The fallback backend is chosen deterministically:
- The backend named
default, if it is extractive. - Otherwise, the lexicographically first extractive backend.
The fetch and summarize responses report the swap through the summarizer_fallback envelope: {from: "<original backend>", reason: "<stable code>"}. The reason code is stable, so a client can branch on it without scraping prose.
Worked examples
Offline only (the implicit default)
No config required.
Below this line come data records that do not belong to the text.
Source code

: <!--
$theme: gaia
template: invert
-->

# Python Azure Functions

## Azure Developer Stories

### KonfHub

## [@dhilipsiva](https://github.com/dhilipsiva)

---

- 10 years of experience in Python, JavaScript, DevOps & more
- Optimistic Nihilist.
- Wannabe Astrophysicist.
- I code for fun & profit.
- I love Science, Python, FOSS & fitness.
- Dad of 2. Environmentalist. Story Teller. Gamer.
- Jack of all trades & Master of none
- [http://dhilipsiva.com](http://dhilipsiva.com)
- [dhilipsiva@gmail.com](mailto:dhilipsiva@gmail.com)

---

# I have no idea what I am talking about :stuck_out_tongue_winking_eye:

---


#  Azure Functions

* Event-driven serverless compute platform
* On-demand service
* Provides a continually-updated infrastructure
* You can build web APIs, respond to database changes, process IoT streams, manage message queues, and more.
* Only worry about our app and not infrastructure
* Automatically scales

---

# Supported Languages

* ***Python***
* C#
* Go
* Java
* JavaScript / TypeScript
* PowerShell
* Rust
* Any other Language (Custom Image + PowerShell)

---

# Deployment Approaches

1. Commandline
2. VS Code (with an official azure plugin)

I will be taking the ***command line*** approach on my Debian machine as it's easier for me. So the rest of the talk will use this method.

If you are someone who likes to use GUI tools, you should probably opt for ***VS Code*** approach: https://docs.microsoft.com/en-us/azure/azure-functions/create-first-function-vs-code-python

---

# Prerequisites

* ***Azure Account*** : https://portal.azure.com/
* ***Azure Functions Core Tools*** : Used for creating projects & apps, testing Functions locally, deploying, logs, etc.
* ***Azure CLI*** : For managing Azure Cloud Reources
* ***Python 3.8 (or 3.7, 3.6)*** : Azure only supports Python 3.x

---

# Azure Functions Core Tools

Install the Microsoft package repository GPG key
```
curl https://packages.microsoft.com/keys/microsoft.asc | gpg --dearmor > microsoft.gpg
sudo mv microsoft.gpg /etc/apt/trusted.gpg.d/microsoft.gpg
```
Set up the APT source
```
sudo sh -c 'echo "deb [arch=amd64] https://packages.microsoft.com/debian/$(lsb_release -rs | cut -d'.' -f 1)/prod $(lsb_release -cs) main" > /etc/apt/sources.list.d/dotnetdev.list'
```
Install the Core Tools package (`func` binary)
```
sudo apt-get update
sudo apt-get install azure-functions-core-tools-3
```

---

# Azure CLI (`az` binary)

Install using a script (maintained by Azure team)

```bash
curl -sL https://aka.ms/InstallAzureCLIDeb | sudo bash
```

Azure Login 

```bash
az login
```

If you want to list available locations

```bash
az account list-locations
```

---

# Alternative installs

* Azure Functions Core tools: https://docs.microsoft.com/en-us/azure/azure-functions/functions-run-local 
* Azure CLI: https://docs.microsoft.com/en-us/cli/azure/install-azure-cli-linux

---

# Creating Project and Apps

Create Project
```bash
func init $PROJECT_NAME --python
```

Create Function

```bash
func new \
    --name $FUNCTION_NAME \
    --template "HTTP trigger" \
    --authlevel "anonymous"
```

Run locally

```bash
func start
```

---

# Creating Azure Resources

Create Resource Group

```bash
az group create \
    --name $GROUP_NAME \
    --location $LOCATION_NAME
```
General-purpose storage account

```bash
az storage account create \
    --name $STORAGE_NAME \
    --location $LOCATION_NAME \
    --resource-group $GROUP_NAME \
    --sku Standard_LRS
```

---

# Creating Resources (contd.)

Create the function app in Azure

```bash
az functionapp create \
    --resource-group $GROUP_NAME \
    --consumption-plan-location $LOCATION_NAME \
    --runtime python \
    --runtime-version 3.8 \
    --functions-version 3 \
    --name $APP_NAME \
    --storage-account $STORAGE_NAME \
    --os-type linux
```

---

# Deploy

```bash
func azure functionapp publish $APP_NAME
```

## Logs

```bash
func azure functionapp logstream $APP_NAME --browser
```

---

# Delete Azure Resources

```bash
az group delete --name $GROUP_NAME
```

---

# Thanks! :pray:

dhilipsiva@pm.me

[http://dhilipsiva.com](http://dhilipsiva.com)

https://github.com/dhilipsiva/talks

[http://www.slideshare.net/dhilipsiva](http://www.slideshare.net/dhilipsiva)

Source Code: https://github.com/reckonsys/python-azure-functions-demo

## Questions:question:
The implicit default extractive backend handles everything.
OpenAI
[backends.fast]
kind = "cloud"
provider = "openai"
model = "gpt-4o-mini"
api_key_env = "OPENAI_API_KEY"
[backends.default]
kind = "extractive"
[summarization]
default_backend = "fast"
fallback_to_extractive = true
Anthropic
[backends.claude]
kind = "cloud"
provider = "anthropic"
model = "claude-haiku-4-5"
api_key_env = "ANTHROPIC_API_KEY"
[backends.default]
kind = "extractive"
[summarization]
default_backend = "claude"
LM Studio (local, OpenAI-compatible)
[backends.lm_studio]
kind = "cloud"
provider = "openai_compat"
base_url = "http://localhost:1234" # auto-normalised to /v1/
model = "qwen2.5-0.5b-instruct"
[backends.default]
kind = "extractive"
[summarization]
default_backend = "lm_studio"
Ollama (local, OpenAI-compatible)
[backends.ollama]
kind = "cloud"
provider = "openai_compat"
base_url = "http://localhost:11434" # normalised to http://localhost:11434/v1/
model = "llama3.2:1b"
[backends.default]
kind = "extractive"
[summarization]
default_backend = "ollama"
Multi-backend with named alternatives
[backends.fast]
kind = "cloud"
provider = "openai"
model = "gpt-4o-mini"
[backends.deep]
kind = "cloud"
provider = "anthropic"
model = "claude-sonnet-4-5"
[backends.local]
kind = "cloud"
provider = "openai_compat"
base_url = "http://localhost:1234"
model = "qwen2.5-0.5b-instruct"
[backends.default]
kind = "extractive"
[summarization]
default_backend = "fast"
fallback_to_extractive = true
A client overrides the backend per call:
{ "url": "https://...", "backend": "deep", "mode": "abstractive", "style": "executive" }
The full set of config keys, and where this file lives, is documented in Configuration.
Validating backend setup
Run rover doctor to confirm the wiring before an agent depends on it.
rover doctor # checks extractive synthesis + every cloud backend authenticates
rover doctor --format ndjson
The extractive_synthesis and backends_authenticate checks run as part of the default battery. Build with local-inference and the battery adds the local-model checks, so a misconfigured local backend surfaces here instead of on the first agent call.